[Exercise data]:
BEGIN

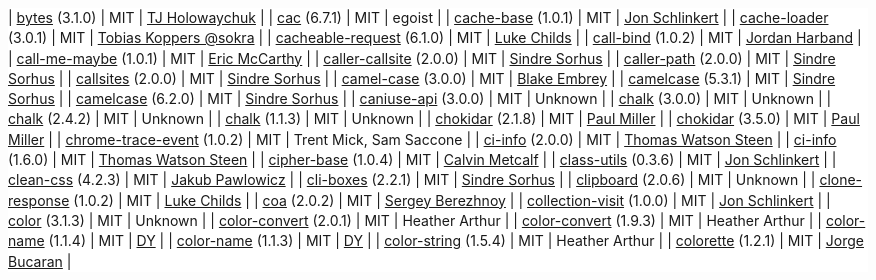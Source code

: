| [bytes](https://github.com/visionmedia/bytes.js.git) (3.1.0) | MIT | [TJ Holowaychuk](http://tjholowaychuk.com) |
| [cac](https://github.com/egoist/cac.git) (6.7.1) | MIT | egoist |
| [cache-base](https://github.com/jonschlinkert/cache-base.git) (1.0.1) | MIT | [Jon Schlinkert](https://github.com/jonschlinkert/cache-base) |
| [cache-loader](https://github.com/webpack-contrib/cache-loader.git) (3.0.1) | MIT | [Tobias Koppers @sokra](https://github.com/webpack-contrib/cache-loader) |
| [cacheable-request](https://github.com/lukechilds/cacheable-request.git) (6.1.0) | MIT | [Luke Childs](http://lukechilds.co.uk) |
| [call-bind](git+https://github.com/ljharb/call-bind.git) (1.0.2) | MIT | [Jordan Harband](https://github.com/ljharb/call-bind#readme) |
| [call-me-maybe](git+https://github.com/limulus/call-me-maybe.git) (1.0.1) | MIT | [Eric McCarthy](https://github.com/limulus/call-me-maybe#readme) |
| [caller-callsite](https://github.com/sindresorhus/caller-callsite.git) (2.0.0) | MIT | [Sindre Sorhus](sindresorhus.com) |
| [caller-path](https://github.com/sindresorhus/caller-path.git) (2.0.0) | MIT | [Sindre Sorhus](sindresorhus.com) |
| [callsites](https://github.com/sindresorhus/callsites.git) (2.0.0) | MIT | [Sindre Sorhus](sindresorhus.com) |
| [camel-case](git://github.com/blakeembrey/camel-case.git) (3.0.0) | MIT | [Blake Embrey](https://github.com/blakeembrey/camel-case) |
| [camelcase](https://github.com/sindresorhus/camelcase.git) (5.3.1) | MIT | [Sindre Sorhus](sindresorhus.com) |
| [camelcase](https://github.com/sindresorhus/camelcase.git) (6.2.0) | MIT | [Sindre Sorhus](https://sindresorhus.com) |
| [caniuse-api](https://github.com/nyalab/caniuse-api.git) (3.0.0) | MIT | Unknown |
| [chalk](https://github.com/chalk/chalk.git) (3.0.0) | MIT | Unknown |
| [chalk](https://github.com/chalk/chalk.git) (2.4.2) | MIT | Unknown |
| [chalk](https://github.com/chalk/chalk.git) (1.1.3) | MIT | Unknown |
| [chokidar](https://github.com/paulmillr/chokidar.git) (2.1.8) | MIT | [Paul Miller](https://github.com/paulmillr/chokidar) |
| [chokidar](git+https://github.com/paulmillr/chokidar.git) (3.5.0) | MIT | [Paul Miller](https://github.com/paulmillr/chokidar) |
| [chrome-trace-event](github.com:samccone/chrome-trace-event) (1.0.2) | MIT | Trent Mick, Sam Saccone |
| [ci-info](https://github.com/watson/ci-info.git) (2.0.0) | MIT | [Thomas Watson Steen](https://github.com/watson/ci-info) |
| [ci-info](https://github.com/watson/ci-info.git) (1.6.0) | MIT | [Thomas Watson Steen](https://github.com/watson/ci-info) |
| [cipher-base](git+https://github.com/crypto-browserify/cipher-base.git) (1.0.4) | MIT | [Calvin Metcalf](https://github.com/crypto-browserify/cipher-base#readme) |
| [class-utils](https://github.com/jonschlinkert/class-utils.git) (0.3.6) | MIT | [Jon Schlinkert](https://github.com/jonschlinkert/class-utils) |
| [clean-css](https://github.com/jakubpawlowicz/clean-css.git) (4.2.3) | MIT | [Jakub Pawlowicz](https://github.com/jakubpawlowicz/clean-css) |
| [cli-boxes](https://github.com/sindresorhus/cli-boxes.git) (2.2.1) | MIT | [Sindre Sorhus](https://sindresorhus.com) |
| [clipboard](https://github.com/zenorocha/clipboard.js.git) (2.0.6) | MIT | Unknown |
| [clone-response](git+https://github.com/lukechilds/clone-response.git) (1.0.2) | MIT | [Luke Childs](https://github.com/lukechilds/clone-response) |
| [coa](git://github.com/veged/coa.git) (2.0.2) | MIT | [Sergey Berezhnoy](http://github.com/veged/coa) |
| [collection-visit](https://github.com/jonschlinkert/collection-visit.git) (1.0.0) | MIT | [Jon Schlinkert](https://github.com/jonschlinkert/collection-visit) |
| [color](https://github.com/Qix-/color.git) (3.1.3) | MIT | Unknown |
| [color-convert](https://github.com/Qix-/color-convert.git) (2.0.1) | MIT | Heather Arthur |
| [color-convert](https://github.com/Qix-/color-convert.git) (1.9.3) | MIT | Heather Arthur |
| [color-name](git@github.com:colorjs/color-name.git) (1.1.4) | MIT | [DY](https://github.com/colorjs/color-name) |
| [color-name](git@github.com:dfcreative/color-name.git) (1.1.3) | MIT | [DY](https://github.com/dfcreative/color-name) |
| [color-string](https://github.com/Qix-/color-string.git) (1.5.4) | MIT | Heather Arthur |
| [colorette](https://github.com/jorgebucaran/colorette.git) (1.2.1) | MIT | [Jorge Bucaran](https://github.com/jorgebucaran/colorette) |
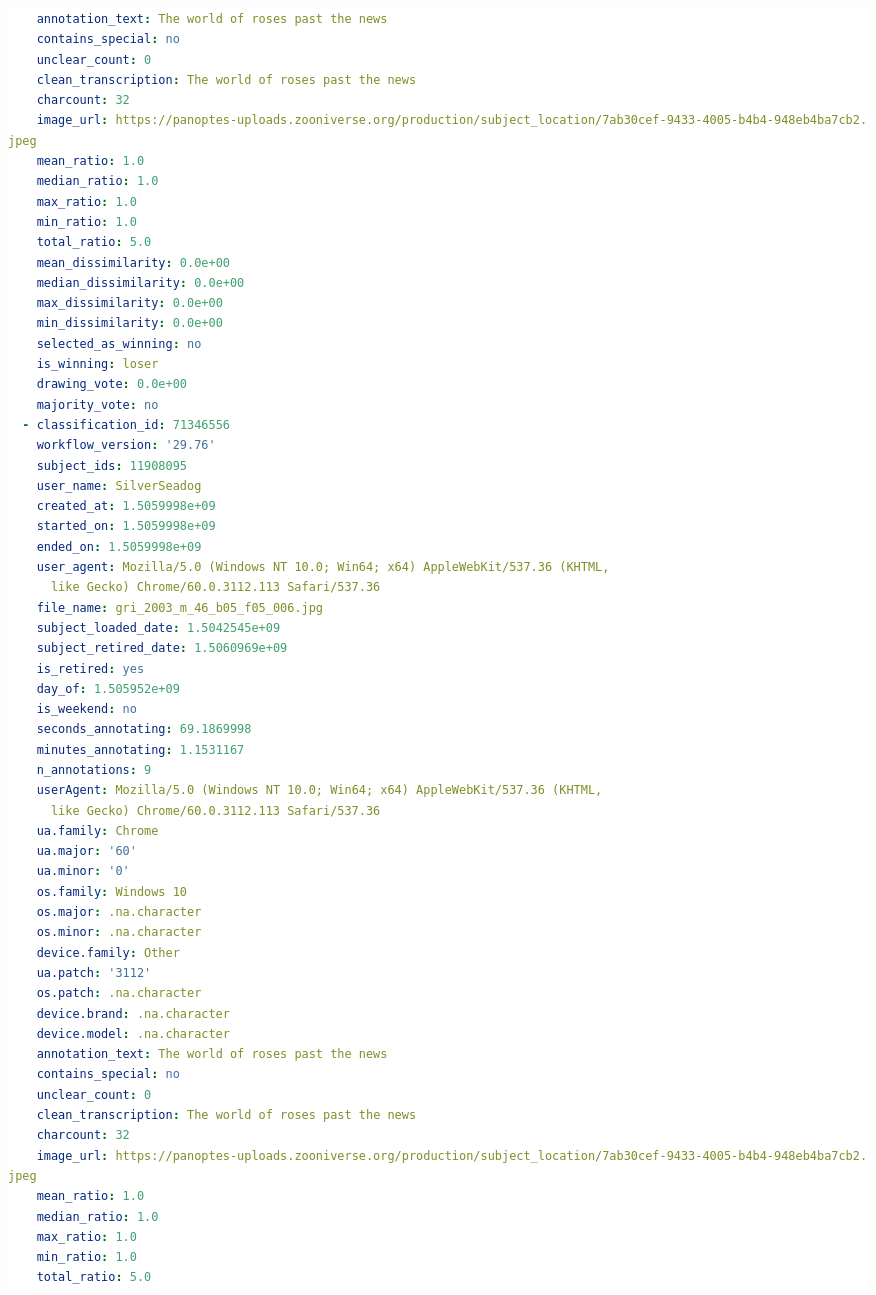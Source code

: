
 ```yaml
    annotation_text: The world of roses past the news
    contains_special: no
    unclear_count: 0
    clean_transcription: The world of roses past the news
    charcount: 32
    image_url: https://panoptes-uploads.zooniverse.org/production/subject_location/7ab30cef-9433-4005-b4b4-948eb4ba7cb2.jpeg
    mean_ratio: 1.0
    median_ratio: 1.0
    max_ratio: 1.0
    min_ratio: 1.0
    total_ratio: 5.0
    mean_dissimilarity: 0.0e+00
    median_dissimilarity: 0.0e+00
    max_dissimilarity: 0.0e+00
    min_dissimilarity: 0.0e+00
    selected_as_winning: no
    is_winning: loser
    drawing_vote: 0.0e+00
    majority_vote: no
  - classification_id: 71346556
    workflow_version: '29.76'
    subject_ids: 11908095
    user_name: SilverSeadog
    created_at: 1.5059998e+09
    started_on: 1.5059998e+09
    ended_on: 1.5059998e+09
    user_agent: Mozilla/5.0 (Windows NT 10.0; Win64; x64) AppleWebKit/537.36 (KHTML,
      like Gecko) Chrome/60.0.3112.113 Safari/537.36
    file_name: gri_2003_m_46_b05_f05_006.jpg
    subject_loaded_date: 1.5042545e+09
    subject_retired_date: 1.5060969e+09
    is_retired: yes
    day_of: 1.505952e+09
    is_weekend: no
    seconds_annotating: 69.1869998
    minutes_annotating: 1.1531167
    n_annotations: 9
    userAgent: Mozilla/5.0 (Windows NT 10.0; Win64; x64) AppleWebKit/537.36 (KHTML,
      like Gecko) Chrome/60.0.3112.113 Safari/537.36
    ua.family: Chrome
    ua.major: '60'
    ua.minor: '0'
    os.family: Windows 10
    os.major: .na.character
    os.minor: .na.character
    device.family: Other
    ua.patch: '3112'
    os.patch: .na.character
    device.brand: .na.character
    device.model: .na.character
    annotation_text: The world of roses past the news
    contains_special: no
    unclear_count: 0
    clean_transcription: The world of roses past the news
    charcount: 32
    image_url: https://panoptes-uploads.zooniverse.org/production/subject_location/7ab30cef-9433-4005-b4b4-948eb4ba7cb2.jpeg
    mean_ratio: 1.0
    median_ratio: 1.0
    max_ratio: 1.0
    min_ratio: 1.0
    total_ratio: 5.0
```
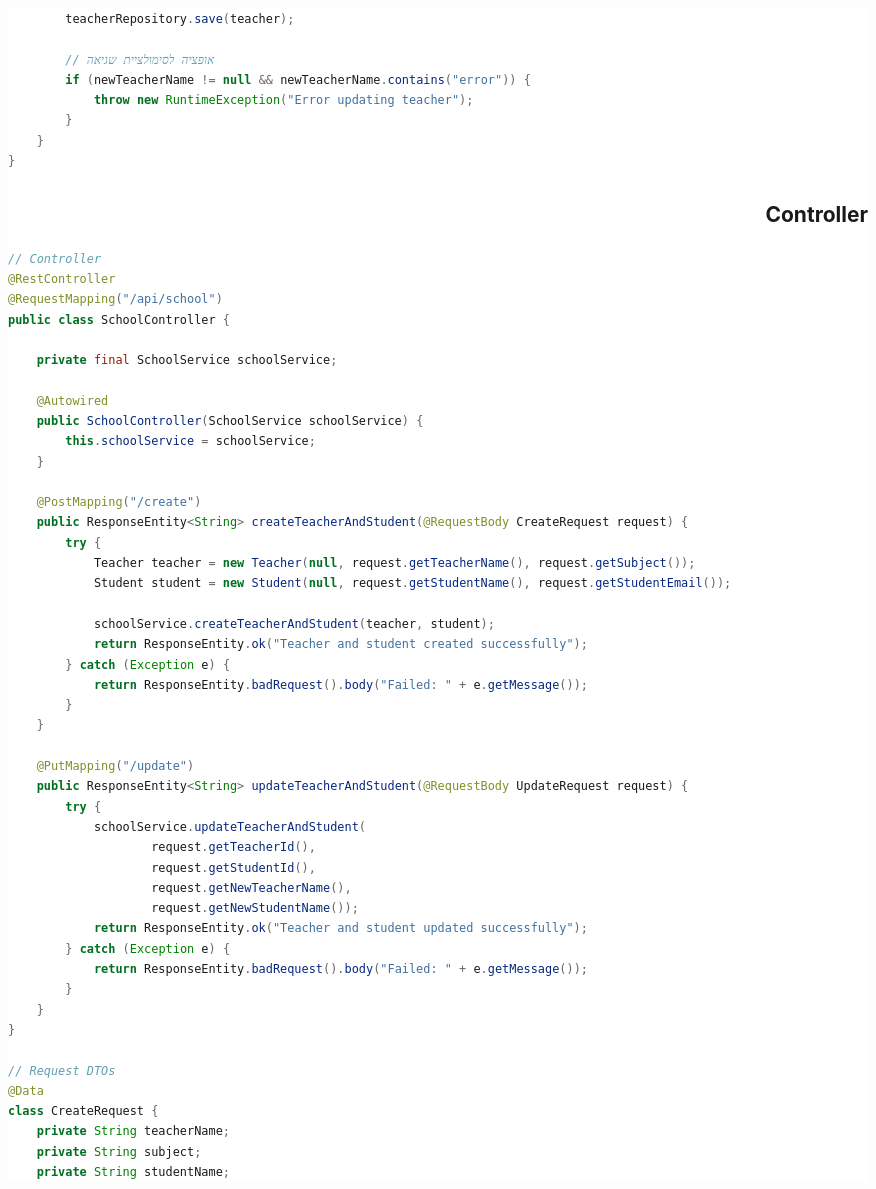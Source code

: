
 ```java
        teacherRepository.save(teacher);
        
        // אופציה לסימולציית שגיאה
        if (newTeacherName != null && newTeacherName.contains("error")) {
            throw new RuntimeException("Error updating teacher");
        }
    }
}
```

<div dir="rtl">

## Controller

</div>

```java
// Controller
@RestController
@RequestMapping("/api/school")
public class SchoolController {
    
    private final SchoolService schoolService;
    
    @Autowired
    public SchoolController(SchoolService schoolService) {
        this.schoolService = schoolService;
    }
    
    @PostMapping("/create")
    public ResponseEntity<String> createTeacherAndStudent(@RequestBody CreateRequest request) {
        try {
            Teacher teacher = new Teacher(null, request.getTeacherName(), request.getSubject());
            Student student = new Student(null, request.getStudentName(), request.getStudentEmail());
            
            schoolService.createTeacherAndStudent(teacher, student);
            return ResponseEntity.ok("Teacher and student created successfully");
        } catch (Exception e) {
            return ResponseEntity.badRequest().body("Failed: " + e.getMessage());
        }
    }
    
    @PutMapping("/update")
    public ResponseEntity<String> updateTeacherAndStudent(@RequestBody UpdateRequest request) {
        try {
            schoolService.updateTeacherAndStudent(
                    request.getTeacherId(), 
                    request.getStudentId(),
                    request.getNewTeacherName(),
                    request.getNewStudentName());
            return ResponseEntity.ok("Teacher and student updated successfully");
        } catch (Exception e) {
            return ResponseEntity.badRequest().body("Failed: " + e.getMessage());
        }
    }
}

// Request DTOs
@Data
class CreateRequest {
    private String teacherName;
    private String subject;
    private String studentName;
```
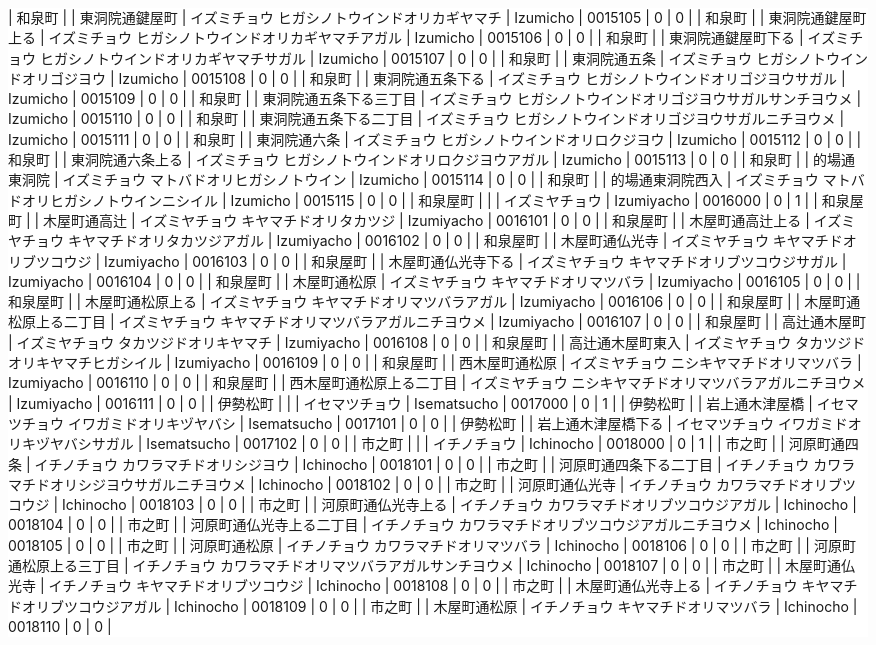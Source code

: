 | 和泉町 |  | 東洞院通鍵屋町 | イズミチョウ  ヒガシノトウインドオリカギヤマチ | Izumicho | 0015105 | 0 | 0 |
| 和泉町 |  | 東洞院通鍵屋町上る | イズミチョウ  ヒガシノトウインドオリカギヤマチアガル | Izumicho | 0015106 | 0 | 0 |
| 和泉町 |  | 東洞院通鍵屋町下る | イズミチョウ  ヒガシノトウインドオリカギヤマチサガル | Izumicho | 0015107 | 0 | 0 |
| 和泉町 |  | 東洞院通五条 | イズミチョウ  ヒガシノトウインドオリゴジヨウ | Izumicho | 0015108 | 0 | 0 |
| 和泉町 |  | 東洞院通五条下る | イズミチョウ  ヒガシノトウインドオリゴジヨウサガル | Izumicho | 0015109 | 0 | 0 |
| 和泉町 |  | 東洞院通五条下る三丁目 | イズミチョウ  ヒガシノトウインドオリゴジヨウサガルサンチヨウメ | Izumicho | 0015110 | 0 | 0 |
| 和泉町 |  | 東洞院通五条下る二丁目 | イズミチョウ  ヒガシノトウインドオリゴジヨウサガルニチヨウメ | Izumicho | 0015111 | 0 | 0 |
| 和泉町 |  | 東洞院通六条 | イズミチョウ  ヒガシノトウインドオリロクジヨウ | Izumicho | 0015112 | 0 | 0 |
| 和泉町 |  | 東洞院通六条上る | イズミチョウ  ヒガシノトウインドオリロクジヨウアガル | Izumicho | 0015113 | 0 | 0 |
| 和泉町 |  | 的場通東洞院 | イズミチョウ  マトバドオリヒガシノトウイン | Izumicho | 0015114 | 0 | 0 |
| 和泉町 |  | 的場通東洞院西入 | イズミチョウ  マトバドオリヒガシノトウインニシイル | Izumicho | 0015115 | 0 | 0 |
| 和泉屋町 |  |  | イズミヤチョウ   | Izumiyacho | 0016000 | 0 | 1 |
| 和泉屋町 |  | 木屋町通高辻 | イズミヤチョウ  キヤマチドオリタカツジ | Izumiyacho | 0016101 | 0 | 0 |
| 和泉屋町 |  | 木屋町通高辻上る | イズミヤチョウ  キヤマチドオリタカツジアガル | Izumiyacho | 0016102 | 0 | 0 |
| 和泉屋町 |  | 木屋町通仏光寺 | イズミヤチョウ  キヤマチドオリブツコウジ | Izumiyacho | 0016103 | 0 | 0 |
| 和泉屋町 |  | 木屋町通仏光寺下る | イズミヤチョウ  キヤマチドオリブツコウジサガル | Izumiyacho | 0016104 | 0 | 0 |
| 和泉屋町 |  | 木屋町通松原 | イズミヤチョウ  キヤマチドオリマツバラ | Izumiyacho | 0016105 | 0 | 0 |
| 和泉屋町 |  | 木屋町通松原上る | イズミヤチョウ  キヤマチドオリマツバラアガル | Izumiyacho | 0016106 | 0 | 0 |
| 和泉屋町 |  | 木屋町通松原上る二丁目 | イズミヤチョウ  キヤマチドオリマツバラアガルニチヨウメ | Izumiyacho | 0016107 | 0 | 0 |
| 和泉屋町 |  | 高辻通木屋町 | イズミヤチョウ  タカツジドオリキヤマチ | Izumiyacho | 0016108 | 0 | 0 |
| 和泉屋町 |  | 高辻通木屋町東入 | イズミヤチョウ  タカツジドオリキヤマチヒガシイル | Izumiyacho | 0016109 | 0 | 0 |
| 和泉屋町 |  | 西木屋町通松原 | イズミヤチョウ  ニシキヤマチドオリマツバラ | Izumiyacho | 0016110 | 0 | 0 |
| 和泉屋町 |  | 西木屋町通松原上る二丁目 | イズミヤチョウ  ニシキヤマチドオリマツバラアガルニチヨウメ | Izumiyacho | 0016111 | 0 | 0 |
| 伊勢松町 |  |  | イセマツチョウ   | Isematsucho | 0017000 | 0 | 1 |
| 伊勢松町 |  | 岩上通木津屋橋 | イセマツチョウ  イワガミドオリキヅヤバシ | Isematsucho | 0017101 | 0 | 0 |
| 伊勢松町 |  | 岩上通木津屋橋下る | イセマツチョウ  イワガミドオリキヅヤバシサガル | Isematsucho | 0017102 | 0 | 0 |
| 市之町 |  |  | イチノチョウ   | Ichinocho | 0018000 | 0 | 1 |
| 市之町 |  | 河原町通四条 | イチノチョウ  カワラマチドオリシジヨウ | Ichinocho | 0018101 | 0 | 0 |
| 市之町 |  | 河原町通四条下る二丁目 | イチノチョウ  カワラマチドオリシジヨウサガルニチヨウメ | Ichinocho | 0018102 | 0 | 0 |
| 市之町 |  | 河原町通仏光寺 | イチノチョウ  カワラマチドオリブツコウジ | Ichinocho | 0018103 | 0 | 0 |
| 市之町 |  | 河原町通仏光寺上る | イチノチョウ  カワラマチドオリブツコウジアガル | Ichinocho | 0018104 | 0 | 0 |
| 市之町 |  | 河原町通仏光寺上る二丁目 | イチノチョウ  カワラマチドオリブツコウジアガルニチヨウメ | Ichinocho | 0018105 | 0 | 0 |
| 市之町 |  | 河原町通松原 | イチノチョウ  カワラマチドオリマツバラ | Ichinocho | 0018106 | 0 | 0 |
| 市之町 |  | 河原町通松原上る三丁目 | イチノチョウ  カワラマチドオリマツバラアガルサンチヨウメ | Ichinocho | 0018107 | 0 | 0 |
| 市之町 |  | 木屋町通仏光寺 | イチノチョウ  キヤマチドオリブツコウジ | Ichinocho | 0018108 | 0 | 0 |
| 市之町 |  | 木屋町通仏光寺上る | イチノチョウ  キヤマチドオリブツコウジアガル | Ichinocho | 0018109 | 0 | 0 |
| 市之町 |  | 木屋町通松原 | イチノチョウ  キヤマチドオリマツバラ | Ichinocho | 0018110 | 0 | 0 |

END

[Work order]:
Retype the entries above exactly, but only from the line containing "[Jon Schlinkert](https://github.com/jonschlinkert/class-utils) |" through the line containing "[Sergey Berezhnoy](http://github.com/veged/coa) |", both included.

[Your solution]:
| [class-utils](https://github.com/jonschlinkert/class-utils.git) (0.3.6) | MIT | [Jon Schlinkert](https://github.com/jonschlinkert/class-utils) |
| [clean-css](https://github.com/jakubpawlowicz/clean-css.git) (4.2.3) | MIT | [Jakub Pawlowicz](https://github.com/jakubpawlowicz/clean-css) |
| [cli-boxes](https://github.com/sindresorhus/cli-boxes.git) (2.2.1) | MIT | [Sindre Sorhus](https://sindresorhus.com) |
| [clipboard](https://github.com/zenorocha/clipboard.js.git) (2.0.6) | MIT | Unknown |
| [clone-response](git+https://github.com/lukechilds/clone-response.git) (1.0.2) | MIT | [Luke Childs](https://github.com/lukechilds/clone-response) |
| [coa](git://github.com/veged/coa.git) (2.0.2) | MIT | [Sergey Berezhnoy](http://github.com/veged/coa) |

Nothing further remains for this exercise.